Au Luxembourg, on entend beaucoup de vignerons dire qu’ils n’ont pas besoin de passer au bio parce qu’ils y sont déjà presque. Comment réagissez-vous à ce type de discours?

Pour moi, c’est un grand problème. J’entends aussi ces discours : « je n’utilise ni engrais ni pesticide, par conséquent je suis en bio ». Beaucoup de vignerons se cachent derrière ce concept de « culture raisonnée ». Encore heureux qu’elle soit raisonnée! À cause de cette mentalité, on n’avance pas vite…. À mon sens, obtenir le label bio est très important, c’est lui qui garantit la qualité du produit aux consommateurs.
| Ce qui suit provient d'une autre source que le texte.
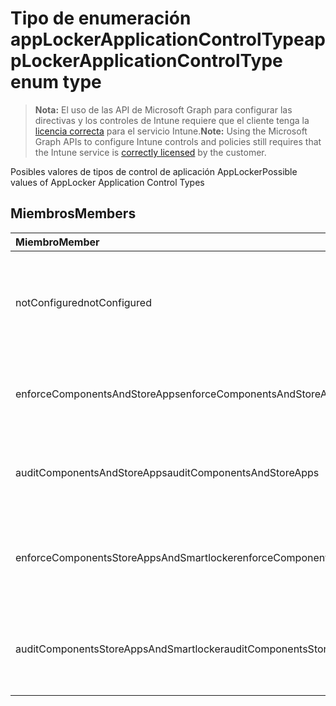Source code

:# <a name="applockerapplicationcontroltype-enum-type"></a><span data-ttu-id="e72ce-101">Tipo de enumeración appLockerApplicationControlType</span><span class="sxs-lookup"><span data-stu-id="e72ce-101">appLockerApplicationControlType enum type</span></span>

> <span data-ttu-id="e72ce-102">**Nota:** El uso de las API de Microsoft Graph para configurar las directivas y los controles de Intune requiere que el cliente tenga la [licencia correcta](https://go.microsoft.com/fwlink/?linkid=839381) para el servicio Intune.</span><span class="sxs-lookup"><span data-stu-id="e72ce-102">**Note:** Using the Microsoft Graph APIs to configure Intune controls and policies still requires that the Intune service is [correctly licensed](https://go.microsoft.com/fwlink/?linkid=839381) by the customer.</span></span>

<span data-ttu-id="e72ce-103">Posibles valores de tipos de control de aplicación AppLocker</span><span class="sxs-lookup"><span data-stu-id="e72ce-103">Possible values of AppLocker Application Control Types</span></span>
## <a name="members"></a><span data-ttu-id="e72ce-104">Miembros</span><span class="sxs-lookup"><span data-stu-id="e72ce-104">Members</span></span>
|<span data-ttu-id="e72ce-105">Miembro</span><span class="sxs-lookup"><span data-stu-id="e72ce-105">Member</span></span>|<span data-ttu-id="e72ce-106">Valor</span><span class="sxs-lookup"><span data-stu-id="e72ce-106">Value</span></span>|<span data-ttu-id="e72ce-107">Descripción</span><span class="sxs-lookup"><span data-stu-id="e72ce-107">Description</span></span>|
|:---|:---|:---|
|<span data-ttu-id="e72ce-108">notConfigured</span><span class="sxs-lookup"><span data-stu-id="e72ce-108">notConfigured</span></span>|<span data-ttu-id="e72ce-109">0</span><span class="sxs-lookup"><span data-stu-id="e72ce-109">0%</span></span>|<span data-ttu-id="e72ce-110">Valor predeterminado de dispositivo, no se ha seleccionado ningún tipo de control de aplicación.</span><span class="sxs-lookup"><span data-stu-id="e72ce-110">Device default value, no Application Control type selected.</span></span>|
|<span data-ttu-id="e72ce-111">enforceComponentsAndStoreApps</span><span class="sxs-lookup"><span data-stu-id="e72ce-111">enforceComponentsAndStoreApps</span></span>|<span data-ttu-id="e72ce-112">1</span><span class="sxs-lookup"><span data-stu-id="e72ce-112">-1</span></span>|<span data-ttu-id="e72ce-113">Exigir las aplicaciones de tienda y componentes de Windows.</span><span class="sxs-lookup"><span data-stu-id="e72ce-113">Enforce Windows component and store apps.</span></span>|
|<span data-ttu-id="e72ce-114">auditComponentsAndStoreApps</span><span class="sxs-lookup"><span data-stu-id="e72ce-114">auditComponentsAndStoreApps</span></span>|<span data-ttu-id="e72ce-115">2</span><span class="sxs-lookup"><span data-stu-id="e72ce-115">-2</span></span>|<span data-ttu-id="e72ce-116">Auditar las aplicaciones de tienda y componentes de Windows.</span><span class="sxs-lookup"><span data-stu-id="e72ce-116">Audit Windows component and store apps.</span></span>|
|<span data-ttu-id="e72ce-117">enforceComponentsStoreAppsAndSmartlocker</span><span class="sxs-lookup"><span data-stu-id="e72ce-117">enforceComponentsStoreAppsAndSmartlocker</span></span>|<span data-ttu-id="e72ce-118">3</span><span class="sxs-lookup"><span data-stu-id="e72ce-118">-3</span></span>|<span data-ttu-id="e72ce-119">Exigir Smart Locker, las aplicaciones de tienda y componentes de Windows.</span><span class="sxs-lookup"><span data-stu-id="e72ce-119">Enforce Windows components, store apps and smart locker.</span></span>|
|<span data-ttu-id="e72ce-120">auditComponentsStoreAppsAndSmartlocker</span><span class="sxs-lookup"><span data-stu-id="e72ce-120">auditComponentsStoreAppsAndSmartlocker</span></span>|<span data-ttu-id="e72ce-121">4</span><span class="sxs-lookup"><span data-stu-id="e72ce-121">-4</span></span>|<span data-ttu-id="e72ce-122">Auditar Smart Locker, las aplicaciones de tienda y componentes de Windows.</span><span class="sxs-lookup"><span data-stu-id="e72ce-122">Audit Windows components, store apps and smart locker.</span></span>|








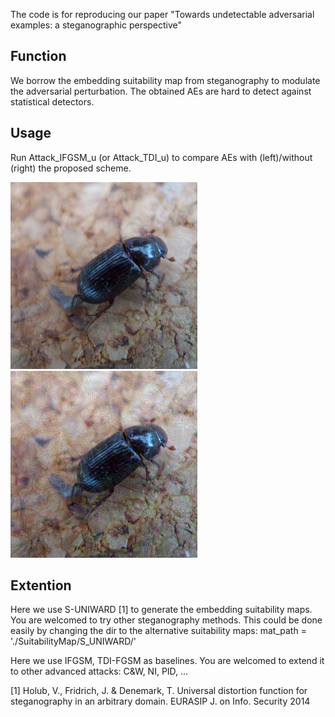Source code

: The code is for reproducing our paper "Towards undetectable adversarial examples: a steganographic perspective"

## Function
We borrow the embedding suitability map from steganography to modulate the adversarial perturbation. The obtained AEs are hard to detect against statistical detectors.

## Usage 
Run Attack_IFGSM_u (or Attack_TDI_u) to compare AEs with (left)/without (right) the proposed scheme.

![image](https://github.com/zengh5/Undetectable-attack/blob/main/advimgs_un/ifgsm_UNIWARD/0c7ac4a8c9dfa802.png)
![image](https://github.com/zengh5/Undetectable-attack/blob/main/advimgs_un/ifgsm/0c7ac4a8c9dfa802.png)

## Extention
Here we use S-UNIWARD [1] to generate the embedding suitability maps. You are welcomed to try other steganography methods. This could be done easily by changing the dir to the alternative suitability maps:
                                               mat_path = './SuitabilityMap/S_UNIWARD/'

Here we use IFGSM, TDI-FGSM as baselines. You are welcomed to extend it to other advanced attacks: C&W, NI, PID, ...

[1] Holub, V., Fridrich, J. & Denemark, T. Universal distortion function for steganography in an arbitrary domain. EURASIP J. on Info. Security 2014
Et sûrement pas les paroles des producteurs.

Ailleurs dans le monde, la viticulture est souvent une branche vertueuse de l’agriculture, une de celles où la part du bio est la plus importante…

C’est vrai. La viticulture est une monoculture. Pour les céréaliers, qui sont aussi souvent éleveurs, la transition est beaucoup plus compliquée à mener. Je remarque tout de même qu’au marché de Luxembourg, le mardi, je vois beaucoup de maraîchers bios. Presque plus que de conventionnels. Comme quoi, cela peut aussi marcher avec les fruits et les légumes. Quand j’entends que le Luxembourg est trop petit pour que tout le monde fasse du bio, ça m’énerve. Ici, nous avons la chance que la majorité des consommateurs ait le pouvoir d’achat suffisant pour accepter des prix un peu plus élevés. Ce n’est pas forcément le cas chez nos voisins.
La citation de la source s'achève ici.